Demystifying the linear regression

This is probably one of the last entries from my preparation to introduce “Background of ML for Cybersecurity”. This time, it’s really about what should probably have been the first entry of the series. Also, it’s not really put in context of Cybersecurity: I’m just trying to show one needs not be afraid about the math.

I’m having lots of doubts about this one, too: Can I even use the “Machine Learning” tag? After all, this predates ML by quite a bit. It’s really of the realm of statistics. Then again, the limit of what qualifies as ML and what doesn’t is somewhat blurry (at least to me).

And some of it is very very simple, and maybe shouldn’t warrant writing about it. But I like to write things down, it helps organize my thoughts sometimes, and I believe in the idea that really understanding the basics is helpful to grasp concepts when things get more complicated.

Why linear regression in the first place?

IF (and that’s a reasonably big if) you can find a linear relationship between two numerical vectors, then using a linear regression can help “encode” the whole pair of vectors through “just” two numbers: A slope, and an intercept.

In effect, you’re “modelling” a relationship - and in doing so, you’re actually compressing information.
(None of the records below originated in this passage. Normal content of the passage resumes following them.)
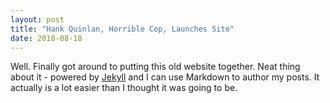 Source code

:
 ```yaml
---
layout: post
title: "Hank Quinlan, Horrible Cop, Launches Site"
date: 2018-08-18
---
```


Well. Finally got around to putting this old website together. Neat thing about it - powered by [Jekyll](http://jekyllrb.com) and I can use Markdown to author my posts. It actually is a lot easier than I thought it was going to be.
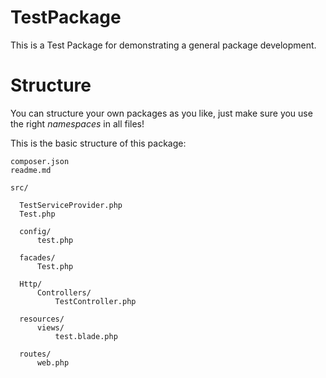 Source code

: # TestPackage

This is a Test Package for demonstrating a general package development.

# Structure

You can structure your own packages as you like, just make sure you use the right *namespaces* in all files!

This is the basic structure of this package:
```
composer.json
readme.md

src/

  TestServiceProvider.php
  Test.php
  
  config/
      test.php
      
  facades/
      Test.php
      
  Http/
      Controllers/
          TestController.php
          
  resources/
      views/
          test.blade.php
          
  routes/
      web.php
``` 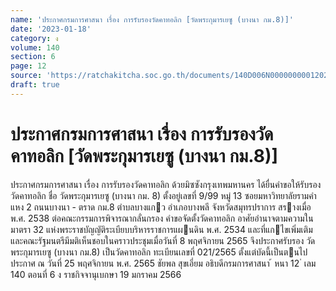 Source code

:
 ```yaml
---
name: 'ประกาศกรมการศาสนา เรื่อง การรับรองวัดคาทอลิก [วัดพระกุมารเยซู (บางนา กม.8)]'
date: '2023-01-18'
category: ง
volume: 140
section: 6
page: 12
source: 'https://ratchakitcha.soc.go.th/documents/140D006N0000000001202.pdf'
draft: true
---
```


# ประกาศกรมการศาสนา เรื่อง การรับรองวัดคาทอลิก [วัดพระกุมารเยซู (บางนา กม.8)]

ประกาศกรมการศาสนา เรื่อง การรับรองวัดคาทอลิก ด้วยมิซซังกรุงเทพมหานคร ได้ยื่นคําขอให้รับรองวัดคาทอลิก ชื่อ วัดพระกุมารเยซู (บางนา กม. 8) ตั้งอยู่เลขที่ 9/99 หมู่ 13 ซอยมหาวิทยาลัยรามคําแหง 2 ถนนบางนา - ตราด กม.8 ตําบลบางแกว อําเภอบางพลี จังหวัดสมุทรปราการ สรางเมื่อ พ.ศ. 2538 ต่อคณะกรรมการพิจารณากลั่นกรอง คําขอจัดตั้งวัดคาทอลิก อาศัยอํานาจตามความในมาตรา 32 แห่งพระราชบัญญัติระเบียบบริหารราชการแผนดิน พ.ศ. 2534 และที่แกไขเพิ่มเติม และคณะรัฐมนตรีมีมติเห็นชอบในคราวประชุมเมื่อวันที่ 8 พฤศจิกายน 2565 จึงประกาศรับรอง วัดพระกุมารเยซู (บางนา กม.8) เป็นวัดคาทอลิก ทะเบียนเลขที่ 021/2565 ตั้งแต่บัดนี้เป็นตนไป ประกาศ ณ วันที่ 25 พฤศจิกายน พ.ศ. 2565 ชัยพล สุขเอี่ยม อธิบดีกรมการศาสนา ้ หนา 12 ่ เลม 140 ตอนที่ 6 ง ราชกิจจานุเบกษา 19 มกราคม 2566
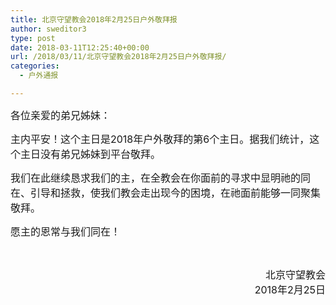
 ```yaml
---
title: 北京守望教会2018年2月25日户外敬拜报
author: sweditor3
type: post
date: 2018-03-11T12:25:40+00:00
url: /2018/03/11/北京守望教会2018年2月25日户外敬拜报/
categories:
  - 户外通报

---
```

<span style="font-size: 12pt;"><strong></strong>各位亲爱的弟兄姊妹：</span>

<span style="font-size: 12pt;">主内平安！这个主日是2018年户外敬拜的第6个主日。据我们统计，这个主日没有弟兄姊妹到平台敬拜。</span>

<span style="font-size: 12pt;">我们在此继续恳求我们的主，在全教会在你面前的寻求中显明祂的同在、引导和拯救，使我们教会走出现今的困境，在祂面前能够一同聚集敬拜。</span>

<span style="font-size: 12pt;">愿主的恩常与我们同在！</span>

&nbsp;

<p style="text-align: right;">
  <p style="text-align: right;">
    <span style="font-size: 12pt;">北京守望教会</span><br /> <span style="font-size: 12pt;">2018年2月25日</span>
  </p> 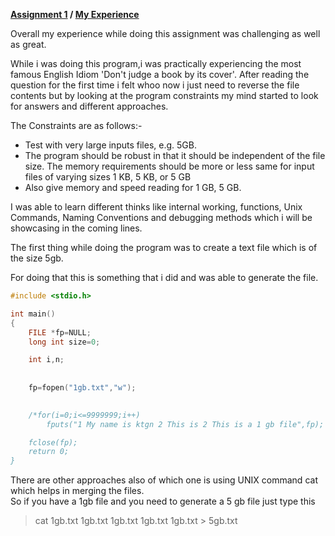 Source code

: **[Assignment 1](https://ktgnair.github.io/) / [My Experience](https://ktgnair.github.io/LearnedThings)**

Overall my experience while doing this assignment was challenging as well as great.

While i was doing this program,i was practically experiencing the most famous English Idiom 'Don't judge a book by its cover'.   After reading the question for the first time i felt whoo now i just need to reverse the file contents but by looking at the program constraints my mind started to look for answers and different approaches.  

The Constraints are as follows:-
+ Test with very large inputs files, e.g. 5GB.
+ The program should be robust in that it should be independent of the file size. The memory requirements should be more or less    same for input files of varying sizes 1 KB, 5 KB, or 5 GB
+ Also give memory and speed reading for 1 GB, 5 GB.  

I was able to learn different thinks like internal working, functions, Unix Commands, Naming Conventions and debugging methods which i will be showcasing in the coming lines.  

The first thing while doing the program was to create a text file which is of the size 5gb.

For doing that this is something that i did and was able to generate the file. 
```c
#include <stdio.h>

int main()
{
    FILE *fp=NULL;
    long int size=0;

    int i,n;
 
    
    fp=fopen("1gb.txt","w");
     

    /*for(i=0;i<=9999999;i++)
        fputs("1 My name is ktgn 2 This is 2 This is a 1 gb file",fp);

    fclose(fp); 
    return 0;
}
```
There are other approaches also of which one is using UNIX command cat which helps in merging the files.  
So if you have a 1gb file and you need to generate a 5 gb file just type this  

> cat 1gb.txt 1gb.txt 1gb.txt 1gb.txt 1gb.txt > 5gb.txt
More to the point, if you have an intuition that such relationship holds true for other points you were not given, then you can interpolate (if the new points are in the range of original vectors - otherwise it’s called “extrapolation”) an expected output from a given input.

In other words: If you know (or expect) there is a linear (straight line) relationship between a webserver load and number of concurrently opened sessions, you could estimate a load (say % CPU) from knowing only the number of users currently connected (or the other way around, obviously). You’d expect the load to grow with the number of users.

The concept of regression (linear or otherwise) are important in ML. It’s a core part of most models. You doubt? Let me put it this way: Regression is a core part of how training a neural network works. There. Believe me now? (I guess I just justified myself in tagging this entry as Machine Learning, after all.)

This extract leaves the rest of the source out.